Cash back rewards pay cardholders a percentage of what they have spent on purchases. The cash accumulated can typically be redeemed in the form of a check or direct deposit, applied to future balances as a statement credit, or sometimes used to make purchases.
Points and miles rewards cards give cardholders the option to redeem their rewards for travel, and other products and services.
Whichever form of rewards you choose, you’ll want to make sure it enables you to get the most out of your purchases.
Start by considering how you spend your money. While some cards offer more rewards for spending categories like travel and dining, others offer better benefits for grocery store purchases and gas. Others will rotate the categories that offer the highest rewards, or even let you choose.
Many people prefer cash back rewards because they are easier to navigate and do not require tracking purchase categories, according to Rossman.

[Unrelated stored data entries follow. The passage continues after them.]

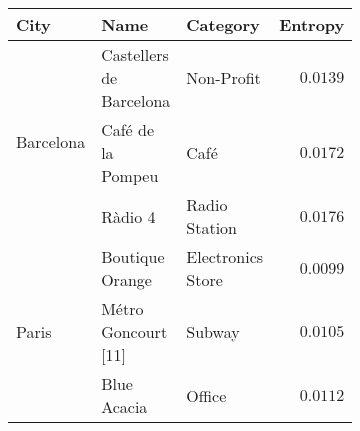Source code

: \begin{figure}[p]
\begin{subfigure}{0.45\textheight}\centering
\begin{tabular}{lllr}
	\toprule
	City                       & Name                            & Category                 & Entropy \\
	\midrule
	\multirow{3}{*}{Barcelona} & Castellers de Barcelona         & Non-Profit               & $0.0139$ \\
	                           & Café de la Pompeu               & Café                     & $0.0172$ \\
	                           & Ràdio 4                         & Radio Station            & $0.0176$ \\
	\midrule
	\multirow{3}{*}{Paris}     & Boutique Orange                 & Electronics Store        & $0.0099$ \\
	                           & Métro Goncourt [11]             & Subway                   & $0.0105$ \\
	                           & Blue Acacia                     & Office                   & $0.0112$ \\
	\midrule

\end{tabular}
\end{subfigure}
\end{figure}
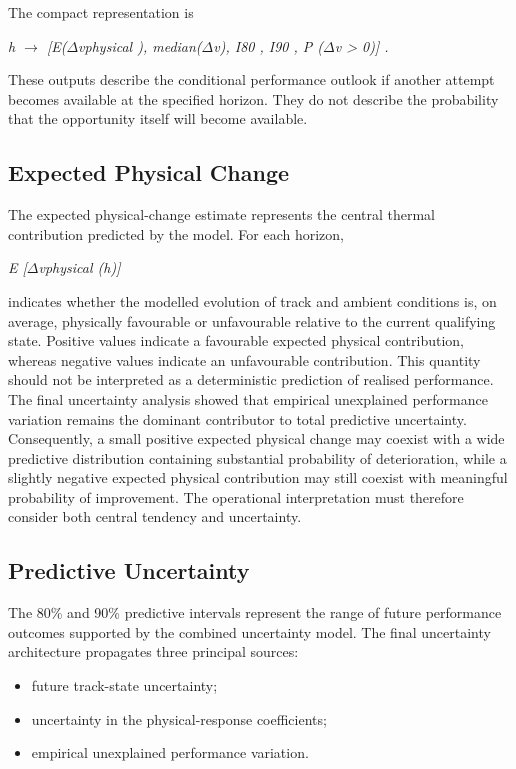 The compact representation is

\begin{center}\textit{h \ensuremath{\rightarrow} [E(\ensuremath{\Delta}vphysical ), median(\ensuremath{\Delta}v), I80 , I90 , P (\ensuremath{\Delta}v > 0)] .}\end{center}

These outputs describe the conditional performance outlook if another attempt becomes available at the specified horizon. They do not describe the probability that the opportunity itself will become available.

\subsection{Expected Physical Change}
The expected physical-change estimate represents the central thermal contribution predicted by the model. For each horizon,

\begin{center}\textit{E [\ensuremath{\Delta}vphysical (h)]}\end{center}

indicates whether the modelled evolution of track and ambient conditions is, on average, physically favourable or unfavourable relative to the current qualifying state. Positive values indicate a favourable expected physical contribution, whereas negative values indicate an unfavourable contribution. This quantity should not be interpreted as a deterministic prediction of realised performance. The final uncertainty analysis showed that empirical unexplained performance variation remains the dominant contributor to total predictive uncertainty. Consequently, a small positive expected physical change may coexist with a wide predictive distribution containing substantial probability of deterioration, while a slightly negative expected physical contribution may still coexist with meaningful probability of improvement. The operational interpretation must therefore consider both central tendency and uncertainty.

\subsection{Predictive Uncertainty}
The 80\% and 90\% predictive intervals represent the range of future performance outcomes supported by the combined uncertainty model. The final uncertainty architecture propagates three principal sources:

\begin{itemize}
\item future track-state uncertainty;
\item uncertainty in the physical-response coefficients;
\item empirical unexplained performance variation.
\end{itemize}

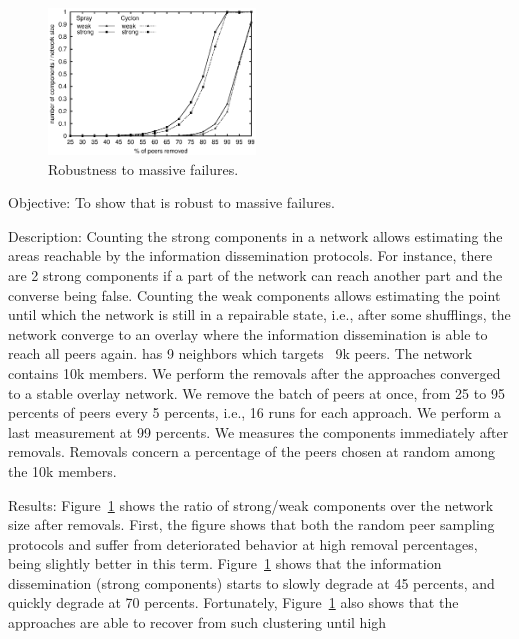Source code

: \begin{figure}
  \centering
  \includegraphics[width=0.49\textwidth]{img/resilience.eps}
  \caption{\label{fig:resilience}Robustness to massive failures.}
\end{figure}

\begin{asparadesc}
\item[Objective:] To show that \SPRAY is robust to massive failures.
\item[Description:] Counting the strong components in a network allows
  estimating the areas reachable by the information dissemination protocols. For
  instance, there are 2 strong components if a part of the network can reach
  another part and the converse being false.  Counting the weak components
  allows estimating the point until which the network is still in a repairable
  state, i.e., after some shufflings, the network converge to an overlay where
  the information dissemination is able to reach all peers again. \CYCLON has 9
  neighbors which targets ~9k peers. The network contains 10k members. We
  perform the removals after the approaches converged to a stable overlay
  network. We remove the batch of peers at once, from 25 to 95 percents of peers
  every 5 percents, i.e., 16 runs for each approach. We perform a last
  measurement at 99 percents. We measures the components immediately after
  removals. Removals concern a percentage of the peers chosen at random among
  the 10k members.
\item[Results:] Figure~\ref{fig:resilience} shows the ratio of strong/weak
  components over the network size after removals. First, the figure shows that
  both the random peer sampling protocols \SPRAY and \CYCLON suffer from
  deteriorated behavior at high removal percentages, \CYCLON being slightly
  better in this term. Figure~\ref{fig:resilience} shows that the information
  dissemination (strong components) starts to slowly degrade at 45 percents, and
  quickly degrade at 70 percents. Fortunately, Figure~\ref{fig:resilience} also
  shows that the approaches are able to recover from such clustering until high

\end{asparadesc}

He suggests finding a card that gives 2% cash back on every purchase.
If you’re willing to dabble with different cards in order to chase more rewards, Rossman recommends having a cash back card for general purchases, and then layering in other cards for more specific categories.

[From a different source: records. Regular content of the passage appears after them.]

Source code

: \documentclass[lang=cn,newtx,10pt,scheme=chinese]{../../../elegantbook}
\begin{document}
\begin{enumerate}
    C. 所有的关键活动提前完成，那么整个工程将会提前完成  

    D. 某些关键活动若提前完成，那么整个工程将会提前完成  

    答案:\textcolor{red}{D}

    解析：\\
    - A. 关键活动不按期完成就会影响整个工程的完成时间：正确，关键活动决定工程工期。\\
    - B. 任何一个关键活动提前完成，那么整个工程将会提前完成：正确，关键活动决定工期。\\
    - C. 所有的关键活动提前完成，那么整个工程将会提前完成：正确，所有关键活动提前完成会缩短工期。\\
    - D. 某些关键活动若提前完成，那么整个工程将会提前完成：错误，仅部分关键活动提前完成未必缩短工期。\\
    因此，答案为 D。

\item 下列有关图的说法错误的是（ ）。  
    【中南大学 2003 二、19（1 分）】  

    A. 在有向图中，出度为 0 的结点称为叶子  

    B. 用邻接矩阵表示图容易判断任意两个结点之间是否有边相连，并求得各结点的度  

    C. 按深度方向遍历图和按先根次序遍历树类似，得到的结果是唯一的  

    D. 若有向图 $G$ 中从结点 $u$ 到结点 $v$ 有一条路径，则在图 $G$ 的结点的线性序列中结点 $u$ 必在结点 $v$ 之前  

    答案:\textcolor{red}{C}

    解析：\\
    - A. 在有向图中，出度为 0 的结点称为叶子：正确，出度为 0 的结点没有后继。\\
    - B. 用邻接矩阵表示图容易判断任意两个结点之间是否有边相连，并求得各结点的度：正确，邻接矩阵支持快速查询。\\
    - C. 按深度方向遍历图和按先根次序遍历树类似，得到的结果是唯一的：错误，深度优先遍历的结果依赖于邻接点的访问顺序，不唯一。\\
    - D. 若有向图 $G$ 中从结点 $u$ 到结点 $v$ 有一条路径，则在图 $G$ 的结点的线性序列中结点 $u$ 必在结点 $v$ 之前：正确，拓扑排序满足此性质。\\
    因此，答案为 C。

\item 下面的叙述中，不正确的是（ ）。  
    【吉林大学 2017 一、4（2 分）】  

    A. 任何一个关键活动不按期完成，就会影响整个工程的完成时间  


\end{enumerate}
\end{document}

“Use something like [a general cash back card] as a floor, guaranteeing you’ll never get less than 2% cash back on a given purchase, and lean into categories in which you spend a lot of money,” said Rossman.
Be mindful of fees
While many banks won’t charge you anything just to have a credit card, some rewards cards will charge annual fees, typically ranging from $95 per year to as much as $695.
“For the most part, the better the rewards, the more annual fees,” said David Lord, general manager at Credit.com.
While some of those fees might seem high, they can be worth it if you know you will use all the benefits the card offers.
“These are often travel cards with premium perks” said Rossman. “The annual fee might be well worth it if you’re going to make good use of the airport lounge, the free checked bags or other perks, but not if you rarely travel.”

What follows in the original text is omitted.